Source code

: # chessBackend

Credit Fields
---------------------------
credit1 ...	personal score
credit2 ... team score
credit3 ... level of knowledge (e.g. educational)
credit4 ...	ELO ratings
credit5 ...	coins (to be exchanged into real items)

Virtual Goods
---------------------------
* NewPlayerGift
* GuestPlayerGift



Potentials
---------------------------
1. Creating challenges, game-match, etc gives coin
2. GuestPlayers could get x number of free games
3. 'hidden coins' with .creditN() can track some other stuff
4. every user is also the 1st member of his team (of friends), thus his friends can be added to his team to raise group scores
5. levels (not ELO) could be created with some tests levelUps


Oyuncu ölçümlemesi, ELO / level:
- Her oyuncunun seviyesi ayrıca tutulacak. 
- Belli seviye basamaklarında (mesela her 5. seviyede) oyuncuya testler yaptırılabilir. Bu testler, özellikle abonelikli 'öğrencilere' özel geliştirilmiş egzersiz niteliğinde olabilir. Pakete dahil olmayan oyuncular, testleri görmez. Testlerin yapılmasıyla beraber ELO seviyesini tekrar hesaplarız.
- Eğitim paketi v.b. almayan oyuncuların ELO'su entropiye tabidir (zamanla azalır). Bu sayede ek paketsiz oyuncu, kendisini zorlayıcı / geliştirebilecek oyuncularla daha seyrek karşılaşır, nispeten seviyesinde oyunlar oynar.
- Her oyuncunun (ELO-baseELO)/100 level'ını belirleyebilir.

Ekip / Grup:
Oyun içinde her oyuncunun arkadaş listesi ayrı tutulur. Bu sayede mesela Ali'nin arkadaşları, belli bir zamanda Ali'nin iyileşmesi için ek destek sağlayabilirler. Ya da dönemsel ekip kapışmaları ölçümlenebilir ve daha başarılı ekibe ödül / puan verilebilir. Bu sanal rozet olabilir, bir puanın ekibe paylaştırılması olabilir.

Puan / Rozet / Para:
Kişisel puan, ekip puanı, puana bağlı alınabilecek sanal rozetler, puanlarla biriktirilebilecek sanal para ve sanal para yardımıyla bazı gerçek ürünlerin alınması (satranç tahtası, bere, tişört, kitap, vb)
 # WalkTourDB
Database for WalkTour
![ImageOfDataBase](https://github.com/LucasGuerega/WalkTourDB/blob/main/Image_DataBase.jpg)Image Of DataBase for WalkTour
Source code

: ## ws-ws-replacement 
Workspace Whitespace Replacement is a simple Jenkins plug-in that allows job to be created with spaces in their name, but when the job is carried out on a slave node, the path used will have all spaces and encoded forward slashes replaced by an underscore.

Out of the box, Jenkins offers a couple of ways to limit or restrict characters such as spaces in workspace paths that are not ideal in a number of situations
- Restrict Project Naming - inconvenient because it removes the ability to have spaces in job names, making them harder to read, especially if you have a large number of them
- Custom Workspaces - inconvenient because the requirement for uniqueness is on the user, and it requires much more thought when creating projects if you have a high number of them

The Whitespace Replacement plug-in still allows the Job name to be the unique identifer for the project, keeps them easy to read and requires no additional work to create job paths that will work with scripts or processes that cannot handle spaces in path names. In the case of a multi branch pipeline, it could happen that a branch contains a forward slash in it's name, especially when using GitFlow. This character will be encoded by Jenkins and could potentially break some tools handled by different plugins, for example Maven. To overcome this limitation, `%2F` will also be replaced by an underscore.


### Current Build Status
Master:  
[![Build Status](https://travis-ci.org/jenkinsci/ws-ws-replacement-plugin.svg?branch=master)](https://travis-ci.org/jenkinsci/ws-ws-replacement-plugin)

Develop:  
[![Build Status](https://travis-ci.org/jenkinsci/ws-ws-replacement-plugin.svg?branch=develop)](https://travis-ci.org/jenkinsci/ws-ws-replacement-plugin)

## What you will do
Repeat, word for word, all of the data shown above.

## Response to this task
Source code

: # chessBackend

Credit Fields
---------------------------
credit1 ...	personal score
credit2 ... team score
credit3 ... level of knowledge (e.g. educational)
credit4 ...	ELO ratings
credit5 ...	coins (to be exchanged into real items)

Virtual Goods
---------------------------
* NewPlayerGift
* GuestPlayerGift



Potentials
---------------------------
1. Creating challenges, game-match, etc gives coin
2. GuestPlayers could get x number of free games
3. 'hidden coins' with .creditN() can track some other stuff
4. every user is also the 1st member of his team (of friends), thus his friends can be added to his team to raise group scores
5. levels (not ELO) could be created with some tests levelUps


Oyuncu ölçümlemesi, ELO / level:
- Her oyuncunun seviyesi ayrıca tutulacak. 
- Belli seviye basamaklarında (mesela her 5. seviyede) oyuncuya testler yaptırılabilir. Bu testler, özellikle abonelikli 'öğrencilere' özel geliştirilmiş egzersiz niteliğinde olabilir. Pakete dahil olmayan oyuncular, testleri görmez. Testlerin yapılmasıyla beraber ELO seviyesini tekrar hesaplarız.
- Eğitim paketi v.b. almayan oyuncuların ELO'su entropiye tabidir (zamanla azalır). Bu sayede ek paketsiz oyuncu, kendisini zorlayıcı / geliştirebilecek oyuncularla daha seyrek karşılaşır, nispeten seviyesinde oyunlar oynar.
- Her oyuncunun (ELO-baseELO)/100 level'ını belirleyebilir.

Ekip / Grup:
Oyun içinde her oyuncunun arkadaş listesi ayrı tutulur. Bu sayede mesela Ali'nin arkadaşları, belli bir zamanda Ali'nin iyileşmesi için ek destek sağlayabilirler. Ya da dönemsel ekip kapışmaları ölçümlenebilir ve daha başarılı ekibe ödül / puan verilebilir. Bu sanal rozet olabilir, bir puanın ekibe paylaştırılması olabilir.

Puan / Rozet / Para:
Kişisel puan, ekip puanı, puana bağlı alınabilecek sanal rozetler, puanlarla biriktirilebilecek sanal para ve sanal para yardımıyla bazı gerçek ürünlerin alınması (satranç tahtası, bere, tişört, kitap, vb)
 # WalkTourDB
Database for WalkTour
![ImageOfDataBase](https://github.com/LucasGuerega/WalkTourDB/blob/main/Image_DataBase.jpg)Image Of DataBase for WalkTour
Source code

: ## ws-ws-replacement 
Workspace Whitespace Replacement is a simple Jenkins plug-in that allows job to be created with spaces in their name, but when the job is carried out on a slave node, the path used will have all spaces and encoded forward slashes replaced by an underscore.

Out of the box, Jenkins offers a couple of ways to limit or restrict characters such as spaces in workspace paths that are not ideal in a number of situations
- Restrict Project Naming - inconvenient because it removes the ability to have spaces in job names, making them harder to read, especially if you have a large number of them
- Custom Workspaces - inconvenient because the requirement for uniqueness is on the user, and it requires much more thought when creating projects if you have a high number of them

The Whitespace Replacement plug-in still allows the Job name to be the unique identifer for the project, keeps them easy to read and requires no additional work to create job paths that will work with scripts or processes that cannot handle spaces in path names. In the case of a multi branch pipeline, it could happen that a branch contains a forward slash in it's name, especially when using GitFlow. This character will be encoded by Jenkins and could potentially break some tools handled by different plugins, for example Maven. To overcome this limitation, `%2F` will also be replaced by an underscore.


### Current Build Status
Master:  
[![Build Status](https://travis-ci.org/jenkinsci/ws-ws-replacement-plugin.svg?branch=master)](https://travis-ci.org/jenkinsci/ws-ws-replacement-plugin)

Develop:  
[![Build Status](https://travis-ci.org/jenkinsci/ws-ws-replacement-plugin.svg?branch=develop)](https://travis-ci.org/jenkinsci/ws-ws-replacement-plugin)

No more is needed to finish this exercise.